(Directions for this task) How do the lines below between the ones holding "I=1, J=1 component." and "now copy the", inclusive, read? Give them again exactly, with no other lines.

━━ Source information ━━

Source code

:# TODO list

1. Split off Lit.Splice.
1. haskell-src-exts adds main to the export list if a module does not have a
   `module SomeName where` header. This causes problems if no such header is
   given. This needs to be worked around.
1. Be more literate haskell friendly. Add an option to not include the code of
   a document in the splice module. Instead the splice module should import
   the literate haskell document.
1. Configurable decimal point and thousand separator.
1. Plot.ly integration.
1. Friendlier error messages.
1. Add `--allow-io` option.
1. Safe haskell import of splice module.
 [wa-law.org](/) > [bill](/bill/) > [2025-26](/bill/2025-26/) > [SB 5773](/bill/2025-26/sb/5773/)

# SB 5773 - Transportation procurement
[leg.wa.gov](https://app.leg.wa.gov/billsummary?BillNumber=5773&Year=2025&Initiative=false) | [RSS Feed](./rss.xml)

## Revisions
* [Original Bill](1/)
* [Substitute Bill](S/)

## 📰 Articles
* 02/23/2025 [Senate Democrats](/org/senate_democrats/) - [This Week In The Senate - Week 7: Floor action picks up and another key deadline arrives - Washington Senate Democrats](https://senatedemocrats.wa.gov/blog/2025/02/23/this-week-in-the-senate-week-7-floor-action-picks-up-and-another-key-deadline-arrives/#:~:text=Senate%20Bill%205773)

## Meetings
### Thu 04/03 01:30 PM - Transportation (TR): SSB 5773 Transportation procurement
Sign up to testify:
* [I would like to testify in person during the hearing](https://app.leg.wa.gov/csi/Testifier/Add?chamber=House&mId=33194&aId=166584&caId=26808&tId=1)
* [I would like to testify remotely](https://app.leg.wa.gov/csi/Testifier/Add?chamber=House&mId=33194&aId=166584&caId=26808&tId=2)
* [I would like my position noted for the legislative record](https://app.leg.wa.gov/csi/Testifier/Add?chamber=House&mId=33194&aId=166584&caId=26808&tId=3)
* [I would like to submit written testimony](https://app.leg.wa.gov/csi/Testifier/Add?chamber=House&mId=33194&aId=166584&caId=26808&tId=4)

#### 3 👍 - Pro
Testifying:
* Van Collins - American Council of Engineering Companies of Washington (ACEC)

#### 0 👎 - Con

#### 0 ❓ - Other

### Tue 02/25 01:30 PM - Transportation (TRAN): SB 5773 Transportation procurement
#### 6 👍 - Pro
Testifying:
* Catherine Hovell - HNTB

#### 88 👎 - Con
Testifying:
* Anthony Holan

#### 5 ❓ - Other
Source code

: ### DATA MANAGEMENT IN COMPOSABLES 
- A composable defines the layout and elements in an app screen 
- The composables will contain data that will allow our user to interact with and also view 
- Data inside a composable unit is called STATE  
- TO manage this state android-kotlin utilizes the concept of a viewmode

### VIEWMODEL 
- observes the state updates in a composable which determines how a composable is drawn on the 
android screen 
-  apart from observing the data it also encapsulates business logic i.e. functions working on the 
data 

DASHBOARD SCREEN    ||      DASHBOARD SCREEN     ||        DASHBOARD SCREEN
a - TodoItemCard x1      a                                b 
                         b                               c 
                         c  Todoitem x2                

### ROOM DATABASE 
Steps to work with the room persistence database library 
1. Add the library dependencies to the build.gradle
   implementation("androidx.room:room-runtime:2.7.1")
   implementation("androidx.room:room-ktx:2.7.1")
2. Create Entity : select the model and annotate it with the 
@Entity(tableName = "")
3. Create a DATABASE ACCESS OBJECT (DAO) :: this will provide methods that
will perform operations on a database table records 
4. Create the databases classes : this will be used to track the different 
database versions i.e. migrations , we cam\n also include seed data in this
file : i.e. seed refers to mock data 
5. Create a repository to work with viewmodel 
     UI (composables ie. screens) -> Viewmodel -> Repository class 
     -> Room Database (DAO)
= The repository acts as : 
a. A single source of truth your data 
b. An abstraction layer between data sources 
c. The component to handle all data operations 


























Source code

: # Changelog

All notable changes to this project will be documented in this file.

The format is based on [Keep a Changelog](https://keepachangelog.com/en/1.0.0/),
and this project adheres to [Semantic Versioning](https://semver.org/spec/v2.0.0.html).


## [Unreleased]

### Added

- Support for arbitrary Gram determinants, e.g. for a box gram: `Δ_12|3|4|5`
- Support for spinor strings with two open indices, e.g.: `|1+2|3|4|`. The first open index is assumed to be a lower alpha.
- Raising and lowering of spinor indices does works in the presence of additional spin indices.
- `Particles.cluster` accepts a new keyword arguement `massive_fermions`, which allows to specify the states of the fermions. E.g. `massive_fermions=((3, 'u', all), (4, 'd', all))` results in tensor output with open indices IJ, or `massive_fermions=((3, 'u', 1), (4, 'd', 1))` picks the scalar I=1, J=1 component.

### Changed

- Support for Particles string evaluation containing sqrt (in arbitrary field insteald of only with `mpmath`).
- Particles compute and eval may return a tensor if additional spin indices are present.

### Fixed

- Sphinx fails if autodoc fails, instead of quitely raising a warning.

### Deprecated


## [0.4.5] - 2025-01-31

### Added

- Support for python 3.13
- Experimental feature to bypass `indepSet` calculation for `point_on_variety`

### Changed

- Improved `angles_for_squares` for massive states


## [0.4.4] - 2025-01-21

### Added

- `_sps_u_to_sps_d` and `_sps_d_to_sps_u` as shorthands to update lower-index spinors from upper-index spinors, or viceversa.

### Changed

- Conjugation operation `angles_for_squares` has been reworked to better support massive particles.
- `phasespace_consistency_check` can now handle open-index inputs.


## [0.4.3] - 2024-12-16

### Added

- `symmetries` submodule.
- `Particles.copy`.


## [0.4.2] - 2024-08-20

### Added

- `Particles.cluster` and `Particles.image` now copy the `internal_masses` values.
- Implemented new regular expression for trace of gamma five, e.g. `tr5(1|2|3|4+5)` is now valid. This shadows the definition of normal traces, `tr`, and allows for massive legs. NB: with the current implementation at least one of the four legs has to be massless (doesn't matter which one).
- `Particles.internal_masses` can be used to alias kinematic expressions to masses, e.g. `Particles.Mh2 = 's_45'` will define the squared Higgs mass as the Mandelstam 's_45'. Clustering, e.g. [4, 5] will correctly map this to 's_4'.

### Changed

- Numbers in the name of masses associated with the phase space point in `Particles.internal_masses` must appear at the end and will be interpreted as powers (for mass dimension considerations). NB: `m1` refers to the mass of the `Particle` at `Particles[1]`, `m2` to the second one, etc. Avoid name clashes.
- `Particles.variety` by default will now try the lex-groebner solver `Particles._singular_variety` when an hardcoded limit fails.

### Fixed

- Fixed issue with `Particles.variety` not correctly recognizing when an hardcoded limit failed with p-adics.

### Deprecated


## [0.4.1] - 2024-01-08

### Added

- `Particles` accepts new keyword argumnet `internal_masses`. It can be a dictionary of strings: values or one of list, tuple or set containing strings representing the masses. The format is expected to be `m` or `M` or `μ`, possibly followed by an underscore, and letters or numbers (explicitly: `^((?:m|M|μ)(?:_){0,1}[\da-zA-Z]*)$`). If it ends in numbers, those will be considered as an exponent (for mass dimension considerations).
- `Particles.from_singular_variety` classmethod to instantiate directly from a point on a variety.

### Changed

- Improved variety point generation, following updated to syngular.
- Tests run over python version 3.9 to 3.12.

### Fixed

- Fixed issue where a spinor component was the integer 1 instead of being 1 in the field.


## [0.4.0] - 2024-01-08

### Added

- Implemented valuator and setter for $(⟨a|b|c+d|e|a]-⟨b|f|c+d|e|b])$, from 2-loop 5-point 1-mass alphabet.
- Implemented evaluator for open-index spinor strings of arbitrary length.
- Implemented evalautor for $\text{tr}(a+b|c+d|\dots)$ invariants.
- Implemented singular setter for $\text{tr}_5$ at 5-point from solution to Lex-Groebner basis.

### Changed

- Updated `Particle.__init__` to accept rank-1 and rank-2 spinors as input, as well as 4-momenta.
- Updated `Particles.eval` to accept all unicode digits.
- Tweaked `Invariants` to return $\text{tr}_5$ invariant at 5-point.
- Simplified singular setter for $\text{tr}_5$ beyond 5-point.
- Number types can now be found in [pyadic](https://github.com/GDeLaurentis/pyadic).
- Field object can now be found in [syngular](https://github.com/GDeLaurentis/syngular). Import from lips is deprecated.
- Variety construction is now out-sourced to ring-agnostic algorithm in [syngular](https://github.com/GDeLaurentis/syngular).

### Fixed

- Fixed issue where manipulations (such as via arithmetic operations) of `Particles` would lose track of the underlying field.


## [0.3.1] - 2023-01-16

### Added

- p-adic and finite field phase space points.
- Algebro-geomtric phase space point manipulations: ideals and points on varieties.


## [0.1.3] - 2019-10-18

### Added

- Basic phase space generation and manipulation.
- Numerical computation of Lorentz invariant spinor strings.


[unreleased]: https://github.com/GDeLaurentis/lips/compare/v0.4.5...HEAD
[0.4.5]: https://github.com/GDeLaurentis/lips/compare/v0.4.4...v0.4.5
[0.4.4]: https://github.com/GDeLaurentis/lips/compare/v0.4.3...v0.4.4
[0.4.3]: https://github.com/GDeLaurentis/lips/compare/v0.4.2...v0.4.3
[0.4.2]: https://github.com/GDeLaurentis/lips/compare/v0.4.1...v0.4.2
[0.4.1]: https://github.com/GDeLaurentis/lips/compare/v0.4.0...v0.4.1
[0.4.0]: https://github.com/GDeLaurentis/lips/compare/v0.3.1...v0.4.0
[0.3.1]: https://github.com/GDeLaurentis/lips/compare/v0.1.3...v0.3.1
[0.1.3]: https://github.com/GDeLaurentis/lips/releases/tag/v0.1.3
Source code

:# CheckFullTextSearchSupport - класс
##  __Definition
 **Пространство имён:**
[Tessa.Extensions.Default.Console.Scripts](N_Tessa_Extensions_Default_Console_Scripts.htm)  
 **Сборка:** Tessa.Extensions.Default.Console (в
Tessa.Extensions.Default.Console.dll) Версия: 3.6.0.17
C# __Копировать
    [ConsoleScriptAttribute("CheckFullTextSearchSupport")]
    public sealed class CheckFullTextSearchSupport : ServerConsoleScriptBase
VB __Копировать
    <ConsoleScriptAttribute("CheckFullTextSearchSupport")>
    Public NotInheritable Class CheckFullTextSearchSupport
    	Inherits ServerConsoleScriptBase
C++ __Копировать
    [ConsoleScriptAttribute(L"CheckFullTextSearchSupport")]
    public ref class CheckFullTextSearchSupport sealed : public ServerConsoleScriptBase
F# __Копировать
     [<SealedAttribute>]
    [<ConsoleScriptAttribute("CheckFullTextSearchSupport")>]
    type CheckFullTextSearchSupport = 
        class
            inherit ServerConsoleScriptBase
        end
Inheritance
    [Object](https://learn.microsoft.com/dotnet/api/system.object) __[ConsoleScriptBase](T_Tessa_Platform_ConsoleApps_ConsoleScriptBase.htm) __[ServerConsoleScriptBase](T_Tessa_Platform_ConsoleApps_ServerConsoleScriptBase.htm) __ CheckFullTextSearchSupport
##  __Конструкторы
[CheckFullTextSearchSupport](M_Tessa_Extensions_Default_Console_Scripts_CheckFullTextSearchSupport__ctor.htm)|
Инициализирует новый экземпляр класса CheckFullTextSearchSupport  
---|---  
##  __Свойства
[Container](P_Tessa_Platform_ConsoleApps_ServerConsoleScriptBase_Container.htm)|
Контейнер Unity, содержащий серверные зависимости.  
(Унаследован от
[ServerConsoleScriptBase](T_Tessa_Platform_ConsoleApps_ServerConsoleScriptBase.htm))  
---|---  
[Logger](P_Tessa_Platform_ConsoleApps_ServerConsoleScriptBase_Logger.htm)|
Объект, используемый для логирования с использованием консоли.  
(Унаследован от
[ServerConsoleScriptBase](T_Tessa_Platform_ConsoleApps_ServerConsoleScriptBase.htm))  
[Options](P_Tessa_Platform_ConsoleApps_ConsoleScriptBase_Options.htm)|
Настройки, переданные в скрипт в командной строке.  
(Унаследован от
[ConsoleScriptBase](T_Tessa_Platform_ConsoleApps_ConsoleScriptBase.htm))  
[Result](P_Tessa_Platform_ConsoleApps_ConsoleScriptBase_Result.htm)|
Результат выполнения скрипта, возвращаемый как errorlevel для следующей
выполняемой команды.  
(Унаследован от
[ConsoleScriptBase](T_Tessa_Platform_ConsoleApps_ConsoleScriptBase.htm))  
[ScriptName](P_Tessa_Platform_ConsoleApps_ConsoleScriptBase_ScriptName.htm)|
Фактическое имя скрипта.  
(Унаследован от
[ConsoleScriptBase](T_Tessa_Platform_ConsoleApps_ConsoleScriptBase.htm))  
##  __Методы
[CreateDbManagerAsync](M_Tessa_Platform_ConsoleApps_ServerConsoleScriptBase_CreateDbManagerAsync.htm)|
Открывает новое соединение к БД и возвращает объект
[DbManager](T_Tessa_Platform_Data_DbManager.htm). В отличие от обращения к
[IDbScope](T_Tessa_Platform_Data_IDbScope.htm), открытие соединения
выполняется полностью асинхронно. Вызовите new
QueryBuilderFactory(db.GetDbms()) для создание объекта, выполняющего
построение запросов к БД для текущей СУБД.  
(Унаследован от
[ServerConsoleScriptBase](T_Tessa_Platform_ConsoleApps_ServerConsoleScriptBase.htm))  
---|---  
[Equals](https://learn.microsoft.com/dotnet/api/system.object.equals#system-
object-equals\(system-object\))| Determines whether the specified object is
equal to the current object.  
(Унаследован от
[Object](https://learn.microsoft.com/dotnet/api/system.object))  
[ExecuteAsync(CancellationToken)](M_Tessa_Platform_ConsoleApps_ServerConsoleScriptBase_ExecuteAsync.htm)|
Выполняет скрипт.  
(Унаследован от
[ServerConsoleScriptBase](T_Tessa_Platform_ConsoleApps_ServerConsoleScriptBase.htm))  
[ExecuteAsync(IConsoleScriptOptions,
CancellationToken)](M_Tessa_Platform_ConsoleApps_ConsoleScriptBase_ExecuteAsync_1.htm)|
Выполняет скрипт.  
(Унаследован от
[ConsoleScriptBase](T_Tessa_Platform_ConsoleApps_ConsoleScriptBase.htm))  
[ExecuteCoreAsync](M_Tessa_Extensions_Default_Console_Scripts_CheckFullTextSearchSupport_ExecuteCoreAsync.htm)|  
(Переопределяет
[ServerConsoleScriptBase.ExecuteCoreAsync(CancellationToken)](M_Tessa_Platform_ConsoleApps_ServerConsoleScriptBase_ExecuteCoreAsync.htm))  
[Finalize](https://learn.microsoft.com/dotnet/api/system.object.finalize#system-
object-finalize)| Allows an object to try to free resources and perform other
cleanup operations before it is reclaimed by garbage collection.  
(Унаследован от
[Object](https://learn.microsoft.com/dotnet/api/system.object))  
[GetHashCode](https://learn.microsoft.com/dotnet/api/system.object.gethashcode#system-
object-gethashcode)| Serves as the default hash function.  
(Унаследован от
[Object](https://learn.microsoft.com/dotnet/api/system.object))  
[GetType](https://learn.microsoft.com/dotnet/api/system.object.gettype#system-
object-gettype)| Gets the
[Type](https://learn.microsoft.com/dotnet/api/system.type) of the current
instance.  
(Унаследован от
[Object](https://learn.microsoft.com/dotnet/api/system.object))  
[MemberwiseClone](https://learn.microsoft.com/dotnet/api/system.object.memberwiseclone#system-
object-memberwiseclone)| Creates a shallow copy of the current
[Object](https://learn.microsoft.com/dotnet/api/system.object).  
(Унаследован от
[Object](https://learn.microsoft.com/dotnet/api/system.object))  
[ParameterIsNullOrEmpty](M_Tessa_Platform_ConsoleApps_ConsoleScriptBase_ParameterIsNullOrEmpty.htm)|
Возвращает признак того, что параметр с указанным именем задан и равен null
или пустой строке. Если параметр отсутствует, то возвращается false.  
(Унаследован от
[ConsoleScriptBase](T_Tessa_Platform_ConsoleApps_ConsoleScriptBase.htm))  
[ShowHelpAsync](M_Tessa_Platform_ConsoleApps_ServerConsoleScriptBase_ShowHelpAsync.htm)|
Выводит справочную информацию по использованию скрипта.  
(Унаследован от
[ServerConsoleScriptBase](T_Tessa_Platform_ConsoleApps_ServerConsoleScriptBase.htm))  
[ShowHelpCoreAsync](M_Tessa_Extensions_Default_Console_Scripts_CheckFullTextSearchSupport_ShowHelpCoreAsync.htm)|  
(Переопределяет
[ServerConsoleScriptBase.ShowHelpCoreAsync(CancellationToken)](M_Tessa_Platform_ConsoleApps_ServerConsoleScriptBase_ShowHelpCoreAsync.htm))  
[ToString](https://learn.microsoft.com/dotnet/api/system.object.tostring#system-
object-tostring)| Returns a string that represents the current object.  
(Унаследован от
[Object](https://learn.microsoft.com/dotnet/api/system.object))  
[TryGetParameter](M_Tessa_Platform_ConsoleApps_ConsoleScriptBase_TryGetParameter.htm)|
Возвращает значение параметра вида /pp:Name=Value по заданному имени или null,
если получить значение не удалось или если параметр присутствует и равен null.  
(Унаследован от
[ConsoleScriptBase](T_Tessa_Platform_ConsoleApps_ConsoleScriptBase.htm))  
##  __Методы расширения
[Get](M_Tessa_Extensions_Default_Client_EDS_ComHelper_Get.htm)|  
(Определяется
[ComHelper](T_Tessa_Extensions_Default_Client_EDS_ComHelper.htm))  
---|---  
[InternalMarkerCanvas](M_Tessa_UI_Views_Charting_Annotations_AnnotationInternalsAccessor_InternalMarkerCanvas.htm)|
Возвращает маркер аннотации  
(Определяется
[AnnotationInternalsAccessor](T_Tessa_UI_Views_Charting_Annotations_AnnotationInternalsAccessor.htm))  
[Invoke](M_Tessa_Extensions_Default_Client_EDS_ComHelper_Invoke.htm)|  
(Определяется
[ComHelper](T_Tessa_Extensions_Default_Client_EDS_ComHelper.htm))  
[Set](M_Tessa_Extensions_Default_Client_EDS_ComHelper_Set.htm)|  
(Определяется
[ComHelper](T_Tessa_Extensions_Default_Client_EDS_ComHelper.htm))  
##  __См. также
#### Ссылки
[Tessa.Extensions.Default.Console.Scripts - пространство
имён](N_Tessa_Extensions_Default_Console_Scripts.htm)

━━━

(Output of the task)
- `Particles.cluster` accepts a new keyword arguement `massive_fermions`, which allows to specify the states of the fermions. E.g. `massive_fermions=((3, 'u', all), (4, 'd', all))` results in tensor output with open indices IJ, or `massive_fermions=((3, 'u', 1), (4, 'd', 1))` picks the scalar I=1, J=1 component.

### Changed

- Support for Particles string evaluation containing sqrt (in arbitrary field insteald of only with `mpmath`).
- Particles compute and eval may return a tensor if additional spin indices are present.

### Fixed

- Sphinx fails if autodoc fails, instead of quitely raising a warning.

### Deprecated


## [0.4.5] - 2025-01-31

### Added

- Support for python 3.13
- Experimental feature to bypass `indepSet` calculation for `point_on_variety`

### Changed

- Improved `angles_for_squares` for massive states


## [0.4.4] - 2025-01-21

### Added

- `_sps_u_to_sps_d` and `_sps_d_to_sps_u` as shorthands to update lower-index spinors from upper-index spinors, or viceversa.

### Changed

- Conjugation operation `angles_for_squares` has been reworked to better support massive particles.
- `phasespace_consistency_check` can now handle open-index inputs.


## [0.4.3] - 2024-12-16

### Added

- `symmetries` submodule.
- `Particles.copy`.


## [0.4.2] - 2024-08-20

### Added

- `Particles.cluster` and `Particles.image` now copy the `internal_masses` values.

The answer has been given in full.